TÜRKÇE'YE ÇEVRİLEN ESERLERİ:

ROMAN:
Ölümden Sonra Diriliş (1949) - Diriliş (1959)
Kazaklar (1937)
Harp ve Sulh (1938) Savaş ve Barış (1988)
Serge Baba (1942)
Hacı Murat (1943)
Anna Karenina (1949, 1987)

ÖYKÜ:
Nerede Sevgi Orada Allah (1934)
İnsan Ne İle Yaşar (1934)
Samimi Saadet (1934) - Aile Mutluluğu (1977)
İvan İlyiç'in Ölümü (1935)
Efendi ile Uşak (1936)
Katya (1940)
Halk İçin Hikayeler (1946)
Polikuşka (1946)
Budala İvan (1947) - Akılsız Oğlan (1960)
Balodan Sonra (1948)
Kröyçer Sonat (1958)
Sivastopol (1966)
Üç Ölüm (1969) Baskın (1974)

OTOBİYOGRAFİ:
Yaşayan Ölü (1943)
Çocukluk (1945)
İlkgençlik (1946)
Gençlik (1947)
Çocukluk ve Ergenlik Yılları (1970)-Çocukluk Delikanlılık Gençlik (1985)

OYUN:
Karanlığın Kudreti (1945)


Tolstoy'un Muhammed adlı bir eseri daha vardır fakat rusyada bu kitabı yayınlanmıyor.Tolstoy'un bu eserden sonra müslüman olup öldüğüde söyleniyor...

BEŞİKTAŞK



Kahrolsun uyuyunca geçmeyen bazı şeyler..

cancion del popular

şuan bende savaş ve barış okuyorum daha evvelde hacı muratı okumuştum onu çok beğendim savaş ve barışa henüz ısınamadım biraz ara vermiştim ondan olsa gerek. yanlız ''İnsana ne kadar toprak lazım'' diye bir öyküsünü okumuştum biara gerçekten çok eykilendim şiddetle tavsiye ederim efendi ile uşaktaydı sanırrım
SENİ ASİL İNSANLARIN BASİT SEVGİSİYLE DEĞİL...
BASİT İNSANLARIN ASİL SEVGİSİYLE SEVDİM!

freedom forever

Arkadaşım dişini biraz sıkarsan Dünya üzerinde okuduğun çok  ender güzellikte bir roman olduğunu göreceksin .  Pes etme devam et .
Paris'te 72 gün boyunca fabrikalar çalıştı, atölyeler üretti, fırınlar yiğit Parislilere ekmek yetiştirdi.
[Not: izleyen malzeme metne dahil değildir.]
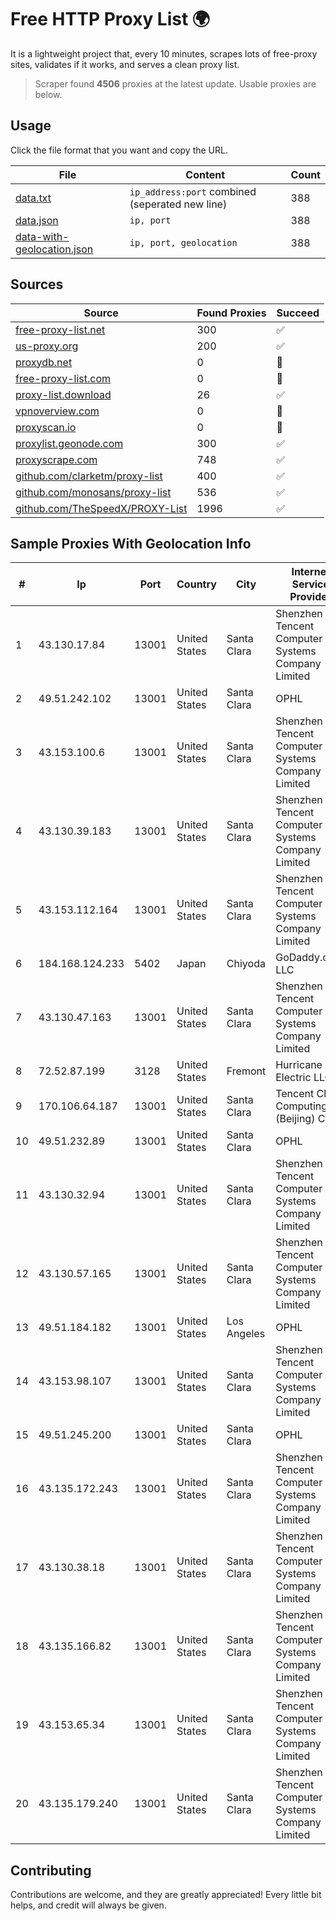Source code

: 
# Free HTTP Proxy List 🌍

It is a lightweight project that, every 10 minutes, scrapes lots of free-proxy sites, validates if it works, and serves a clean proxy list.


> Scraper found **4506** proxies at the latest update. Usable proxies are below.

## Usage

Click the file format that you want and copy the URL.


|File|Content|Count|
|----|-------|-----|
|[data.txt](https://raw.githubusercontent.com/themiralay/Proxy-List-World/master/data.txt)|`ip_address:port` combined (seperated new line)|388|
|[data.json](https://raw.githubusercontent.com/themiralay/Proxy-List-World/master/data.json)|`ip, port`|388|
|[data-with-geolocation.json](https://raw.githubusercontent.com/themiralay/Proxy-List-World/master/data-with-geolocation.json)|`ip, port, geolocation`|388|

## Sources

|Source|Found Proxies|Succeed|
|------|-------------|-------|
|[free-proxy-list.net](https://free-proxy-list.net)|300|✅|
|[us-proxy.org](https://www.us-proxy.org)|200|✅|
|[proxydb.net](http://proxydb.net)|0|🚫|
|[free-proxy-list.com](https://free-proxy-list.com/?page=&port=&type%5B%5D=http&type%5B%5D=https&up_time=0&search=Search)|0|🚫|
|[proxy-list.download](https://www.proxy-list.download/HTTP)|26|✅|
|[vpnoverview.com](https://vpnoverview.com/privacy/anonymous-browsing/free-proxy-servers)|0|🚫|
|[proxyscan.io](https://www.proxyscan.io)|0|🚫|
|[proxylist.geonode.com](https://proxylist.geonode.com/api/proxy-list?limit=300&page=1&sort_by=lastChecked&sort_type=desc&protocols=http,https)|300|✅|
|[proxyscrape.com](https://api.proxyscrape.com/v2/?request=displayproxies&protocol=http&timeout=10000&country=all&ssl=all&anonymity=all)|748|✅|
|[github.com/clarketm/proxy-list](https://raw.githubusercontent.com/clarketm/proxy-list/master/proxy-list-raw.txt)|400|✅|
|[github.com/monosans/proxy-list](https://raw.githubusercontent.com/monosans/proxy-list/main/proxies/http.txt)|536|✅|
|[github.com/TheSpeedX/PROXY-List](https://raw.githubusercontent.com/TheSpeedX/PROXY-List/master/http.txt)|1996|✅|


## Sample Proxies With Geolocation Info

|#|Ip|Port|Country|City|Internet Service Provider|
|-|--|----|-------|----|-------------------------|
|1|43.130.17.84|13001|United States|Santa Clara|Shenzhen Tencent Computer Systems Company Limited|
|2|49.51.242.102|13001|United States|Santa Clara|OPHL|
|3|43.153.100.6|13001|United States|Santa Clara|Shenzhen Tencent Computer Systems Company Limited|
|4|43.130.39.183|13001|United States|Santa Clara|Shenzhen Tencent Computer Systems Company Limited|
|5|43.153.112.164|13001|United States|Santa Clara|Shenzhen Tencent Computer Systems Company Limited|
|6|184.168.124.233|5402|Japan|Chiyoda|GoDaddy.com, LLC|
|7|43.130.47.163|13001|United States|Santa Clara|Shenzhen Tencent Computer Systems Company Limited|
|8|72.52.87.199|3128|United States|Fremont|Hurricane Electric LLC|
|9|170.106.64.187|13001|United States|Santa Clara|Tencent Cloud Computing (Beijing) Co|
|10|49.51.232.89|13001|United States|Santa Clara|OPHL|
|11|43.130.32.94|13001|United States|Santa Clara|Shenzhen Tencent Computer Systems Company Limited|
|12|43.130.57.165|13001|United States|Santa Clara|Shenzhen Tencent Computer Systems Company Limited|
|13|49.51.184.182|13001|United States|Los Angeles|OPHL|
|14|43.153.98.107|13001|United States|Santa Clara|Shenzhen Tencent Computer Systems Company Limited|
|15|49.51.245.200|13001|United States|Santa Clara|OPHL|
|16|43.135.172.243|13001|United States|Santa Clara|Shenzhen Tencent Computer Systems Company Limited|
|17|43.130.38.18|13001|United States|Santa Clara|Shenzhen Tencent Computer Systems Company Limited|
|18|43.135.166.82|13001|United States|Santa Clara|Shenzhen Tencent Computer Systems Company Limited|
|19|43.153.65.34|13001|United States|Santa Clara|Shenzhen Tencent Computer Systems Company Limited|
|20|43.135.179.240|13001|United States|Santa Clara|Shenzhen Tencent Computer Systems Company Limited|



## Contributing

Contributions are welcome, and they are greatly appreciated! Every
little bit helps, and credit will always be given.

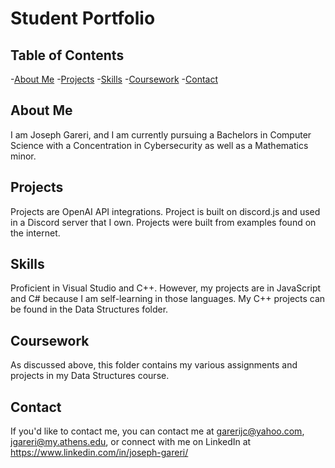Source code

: # Student Portfolio
## Table of Contents

-[About Me](#about-me)
-[Projects](#projects)
-[Skills](#skills)
-[Coursework](#coursework)
-[Contact](#contact)

## About Me 

I am Joseph Gareri, and I am currently pursuing a Bachelors in Computer Science with a Concentration in Cybersecurity as well as a Mathematics minor. 

## Projects

Projects are OpenAI API integrations. Project is built on discord.js and used in a Discord server that I own. Projects were built from examples found on the internet.

## Skills

Proficient in Visual Studio and C++. However, my projects are in JavaScript and C# because I am self-learning in those languages. My C++ projects can be found in the Data Structures folder.

## Coursework

As discussed above, this folder contains my various assignments and projects in my Data Structures course.

## Contact

If you'd like to contact me, you can contact me at garerijc@yahoo.com, jgareri@my.athens.edu, or connect with me on LinkedIn at https://www.linkedin.com/in/joseph-gareri/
Paris'te 72 gün boyunca ücretin, sermayenin, karın, paranın olmadığı bir dünya kuruldu.

cancion del popular

pes etmek yok! o konuda için rahat olsun.... hemde sonsuza kadar   ;) ayrıca tavsiye edebileceğin başka kitapalar da varsa beklerim. ben herkese birtane daha tavsiye edeyim.   Kavganın Şafağı.... İvan Popov
SENİ ASİL İNSANLARIN BASİT SEVGİSİYLE DEĞİL...
BASİT İNSANLARIN ASİL SEVGİSİYLE SEVDİM!

freedom forever

 Knut Hamsun-Açlık diye bir kitabı var norveçli bir yazar çok hoşuma gitmişti , okumanı isterim . Tolstoy topicindeysek 'bir gencin dramı' nıda okumanı şiddetle tavsiye ederim
Paris'te 72 gün boyunca fabrikalar çalıştı, atölyeler üretti, fırınlar yiğit Parislilere ekmek yetiştirdi. Paris'te 72 gün boyunca ücretin, sermayenin, karın, paranın olmadığı bir dünya kuruldu.